= WHAT THE TASK ASKS =
Leave the pictures out and transcribe every record exactly.

Plain-text document sources

BEGIN

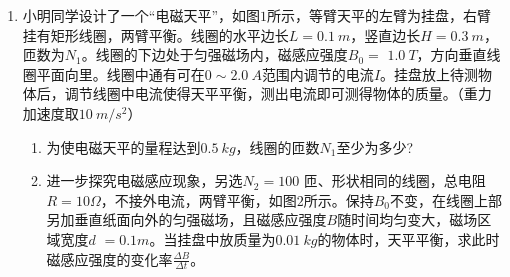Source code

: \begin{enumerate}
\begin{enumerate}
\end{enumerate}
\begin{figure}[h!]
\flushright

\end{figure}






\newpage
\item
{}
小明同学设计了一个“电磁天平”，如图$ 1 $所示，等臂天平的左臂为挂盘，右臂挂有矩形线圈，两臂平衡。线圈的水平边长$ L=0.1\ m $，竖直边长$ H=0.3\ m $，匝数为$ N_{1} $。线圈的下边处于匀强磁场内，磁感应强度$ B_0= $ $ 1.0 \ T $，方向垂直线圈平面向里。线圈中通有可在$ 0 \sim 2.0 \ A $范围内调节的电流$ I $。挂盘放上待测物体后，调节线圈中电流使得天平平衡，测出电流即可测得物体的质量。（重力加速度取$ 10 \ m/s ^{2} $）
\begin{enumerate}
\renewcommand{\labelenumi}{\arabic{enumi}.}
\item
为使电磁天平的量程达到$ 0.5 \ kg $，线圈的匝数$ N_{1} $至少为多少?
\item 
进一步探究电磁感应现象，另选$ N_{2} =100 $ 匝、形状相同的线圈，总电阻$ R=10 \Omega $，不接外电流，两臂平衡，如图$ 2 $所示。保持$ B_{0} $不变，在线圈上部另加垂直纸面向外的匀强磁场，且磁感应强度$ B $随时间均匀变大，磁场区域宽度$ d $ $ =0.1m $。当挂盘中放质量为$ 0.01 \ kg $的物体时，天平平衡，求此时磁感应强度的变化率$ \frac{\Delta B}{\Delta t} $。



\end{enumerate}
\begin{figure}[h!]
\flushright
\begin{subfigure}{0.4\linewidth}
	\centering
	 
	\caption{}\label{}
\end{subfigure}
\begin{subfigure}{0.4\linewidth}
	\centering
	 
	\caption{}\label{}
\end{subfigure}
\end{figure}





\end{enumerate}
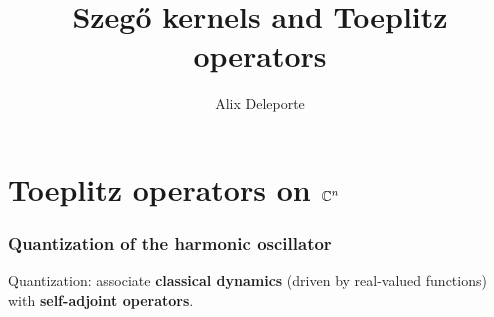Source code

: \documentclass[mathserif]{beamer}
\title{Szeg\H{o} kernels and Toeplitz operators}
\author{Alix Deleporte}
\institute{MSRI}
\begin{document}
\begin{frame}
	\titlepage
\end{frame}

\section{Toeplitz operators on $\mathbb{C}^n$}
\begin{frame}
  \frametitle{Quantization of the harmonic oscillator}
  Quantization: associate {\bf classical dynamics} (driven by
  real-valued functions) with {\bf self-adjoint operators}.

\end{frame}
\end{document}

END

= ANSWER SPACE =
Source code

: \begin{enumerate}
\begin{enumerate}
\end{enumerate}
\begin{figure}[h!]
\flushright

\end{figure}






\newpage
\item
{}
小明同学设计了一个“电磁天平”，如图$ 1 $所示，等臂天平的左臂为挂盘，右臂挂有矩形线圈，两臂平衡。线圈的水平边长$ L=0.1\ m $，竖直边长$ H=0.3\ m $，匝数为$ N_{1} $。线圈的下边处于匀强磁场内，磁感应强度$ B_0= $ $ 1.0 \ T $，方向垂直线圈平面向里。线圈中通有可在$ 0 \sim 2.0 \ A $范围内调节的电流$ I $。挂盘放上待测物体后，调节线圈中电流使得天平平衡，测出电流即可测得物体的质量。（重力加速度取$ 10 \ m/s ^{2} $）
\begin{enumerate}
\renewcommand{\labelenumi}{\arabic{enumi}.}
\item
为使电磁天平的量程达到$ 0.5 \ kg $，线圈的匝数$ N_{1} $至少为多少?
\item 
进一步探究电磁感应现象，另选$ N_{2} =100 $ 匝、形状相同的线圈，总电阻$ R=10 \Omega $，不接外电流，两臂平衡，如图$ 2 $所示。保持$ B_{0} $不变，在线圈上部另加垂直纸面向外的匀强磁场，且磁感应强度$ B $随时间均匀变大，磁场区域宽度$ d $ $ =0.1m $。当挂盘中放质量为$ 0.01 \ kg $的物体时，天平平衡，求此时磁感应强度的变化率$ \frac{\Delta B}{\Delta t} $。



\end{enumerate}
\begin{figure}[h!]
\flushright
\begin{subfigure}{0.4\linewidth}
	\centering
	 
	\caption{}\label{}
\end{subfigure}
\begin{subfigure}{0.4\linewidth}
	\centering
	 
	\caption{}\label{}
\end{subfigure}
\end{figure}





\end{enumerate}
Source code

: \documentclass[mathserif]{beamer}
\title{Szeg\H{o} kernels and Toeplitz operators}
\author{Alix Deleporte}
\institute{MSRI}
\begin{document}
\begin{frame}
	\titlepage
\end{frame}

\section{Toeplitz operators on $\mathbb{C}^n$}
\begin{frame}
  \frametitle{Quantization of the harmonic oscillator}
  Quantization: associate {\bf classical dynamics} (driven by
  real-valued functions) with {\bf self-adjoint operators}.

\end{frame}
\end{document}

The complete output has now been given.